Siargao Island, Philippines
Home to Cloud 9, Siargao Island is an essential tropical longboard wave destination.
With the crystal blue ocean, shady palm trees. white sand, and warm water temperature.
Daku Island is a 10-minute boat ride from General Luna.
Offering a long right-hander with consistent quality conditions.
If you're goofy-footed, Cemetery will keep you happy.
With four-foot-plus lefts over a reef.
Tuason Point offers fun longboard waves.
A mostly-left reef an easy ride most of the time.
However, occasionally it gets up to 6-10 feet.
In the Northern Atolls, check out Ninja Point.
After it simmers down from a big swell, Ninja has 2-4 foot waves on a small day.
Great for longboarding.
Pasta Point is another Northern Atoll longboarding wave.
This left-hand wave never goes away.
Its wave holds its shape on smaller 1-2 foot days.
It’s hard to get to the break so you won’t have much competition in the water.
It's best to access this via boat.
So you can quickly reach the most suitable longboard spot of the day, depending on the forecast.
You can travel extra early in the morning in order to make the most of the daylight.
Tavarua Island, Fiji
Tavarua is primarily known for its barreling waves such as Cloudbreak and Restaurants.
There are some great waves on and around the island that are popular with longboarders, like the break “Swimming Pools”.
Perfect for longboarders due to speed, power, and length.
Located a mile to the northwest from Tavarua.
Mizata, El Salvador
The main surf spot at Mizata is The Point.
A right and left.

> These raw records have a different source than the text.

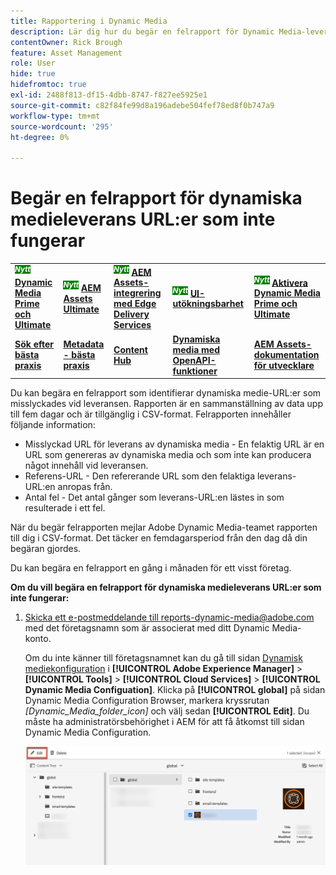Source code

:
 ```yaml
---
title: Rapportering i Dynamic Media
description: Lär dig hur du begär en felrapport för Dynamic Media-leverans av URL:er som misslyckas.
contentOwner: Rick Brough
feature: Asset Management
role: User
hide: true
hidefromtoc: true
exl-id: 2488f813-df15-4dbb-8747-f827ee5925e1
source-git-commit: c82f84fe99d8a196adebe504fef78ed8f0b747a9
workflow-type: tm+mt
source-wordcount: '295'
ht-degree: 0%

---
```


# Begär en felrapport för dynamiska medieleverans URL:er som inte fungerar

<table>
    <tr>
        <td>
            <sup style= "background-color:#008000; color:#FFFFFF; font-weight:bold"><i>Nytt</i></sup> <a href="/help/assets/dynamic-media/dm-prime-ultimate.md"><b>Dynamic Media Prime och Ultimate</b></a>
        </td>
        <td>
            <sup style= "background-color:#008000; color:#FFFFFF; font-weight:bold"><i>Nytt</i></sup> <a href="/help/assets/assets-ultimate-overview.md"><b>AEM Assets Ultimate</b></a>
        </td>
        <td>
            <sup style= "background-color:#008000; color:#FFFFFF; font-weight:bold"><i>Nytt</i></sup> <a href="/help/assets/integrate-aem-assets-edge-delivery-services.md"><b>AEM Assets-integrering med Edge Delivery Services</b></a>
        </td>
        <td>
            <sup style= "background-color:#008000; color:#FFFFFF; font-weight:bold"><i>Nytt</i></sup> <a href="/help/assets/aem-assets-view-ui-extensibility.md"><b>UI-utökningsbarhet</b></a>
        </td>
          <td>
            <sup style= "background-color:#008000; color:#FFFFFF; font-weight:bold"><i>Nytt</i></sup> <a href="/help/assets/dynamic-media/enable-dynamic-media-prime-and-ultimate.md"><b>Aktivera Dynamic Media Prime och Ultimate</b></a>
        </td>
    </tr>
    <tr>
        <td>
            <a href="/help/assets/search-best-practices.md"><b>Sök efter bästa praxis</b></a>
        </td>
        <td>
            <a href="/help/assets/metadata-best-practices.md"><b>Metadata - bästa praxis</b></a>
        </td>
        <td>
            <a href="/help/assets/product-overview.md"><b>Content Hub</b></a>
        </td>
        <td>
            <a href="/help/assets/dynamic-media-open-apis-overview.md"><b>Dynamiska media med OpenAPI-funktioner</b></a>
        </td>
        <td>
            <a href="https://developer.adobe.com/experience-cloud/experience-manager-apis/"><b>AEM Assets-dokumentation för utvecklare</b></a>
        </td>
    </tr>
</table>

Du kan begära en felrapport som identifierar dynamiska medie-URL:er som misslyckades vid leveransen. Rapporten är en sammanställning av data upp till fem dagar och är tillgänglig i CSV-format. Felrapporten innehåller följande information:

* Misslyckad URL för leverans av dynamiska media - En felaktig URL är en URL som genereras av dynamiska media och som inte kan producera något innehåll vid leveransen.
* Referens-URL - Den refererande URL som den felaktiga leverans-URL:en anropas från.
* Antal fel - Det antal gånger som leverans-URL:en lästes in som resulterade i ett fel.

När du begär felrapporten mejlar Adobe Dynamic Media-teamet rapporten till dig i CSV-format. Det täcker en femdagarsperiod från den dag då din begäran gjordes.

Du kan begära en felrapport en gång i månaden för ett visst företag.

**Om du vill begära en felrapport för dynamiska medieleverans URL:er som inte fungerar:**

1. [Skicka ett e-postmeddelande till reports-dynamic-media@adobe.com](mailto:reports-dynamic-media@adobe.com) med det företagsnamn som är associerat med ditt Dynamic Media-konto.

   Om du inte känner till företagsnamnet kan du gå till sidan [Dynamisk mediekonfiguration](https://experienceleague.adobe.com/docs/experience-manager-cloud-service/content/assets/dynamicmedia/config-dm.html?lang=en#configuring-dynamic-media-cloud-services) i **[!UICONTROL Adobe Experience Manager]** > **[!UICONTROL Tools]** > **[!UICONTROL Cloud Services]** > **[!UICONTROL Dynamic Media Configuation]**. Klicka på **[!UICONTROL global]** på sidan Dynamic Media Configuration Browser, markera kryssrutan *[Dynamic_Media_folder_icon]* och välj sedan **[!UICONTROL Edit]**. Du måste ha administratörsbehörighet i AEM för att få åtkomst till sidan Dynamic Media Configuration.

   ![Öppnar sidan för dynamisk mediekonfiguration.](/help/assets/dynamic-media/assets/reporting-accessdmconfig.png)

Breaking off a cobblestone river mouth.
The longest, best riding wave for longboarding is called “Sunzal”.
An easy, 300-yard right point break.
Perfect from beginners to advanced surfers.
Popoyo Surf Zone, Nicaragua
A small 15-mile stretch known as the Popoyo Surf Zone is a bucketlist surf destination.
Offering a year-round deepwater swell.
With over 300 days of all-day offshore winds.
Typically the longboard waves are shoulder to head high.
With a large variety of breaks for longboarders.
Longboard waves in Bocas Del Toro, Panama
This part of Panama is only 1,000 miles from Florida.
Resembling the surf of the Maldives.
The three main islands offer about a dozen surf breaks.
Waves for beginners and expert surfers.
Traveling to this area with a board over 7 ft is difficult because of the small single-engine aircraft you'll take here from Panama City.
So plan in advance to make sure you can bring your longboards.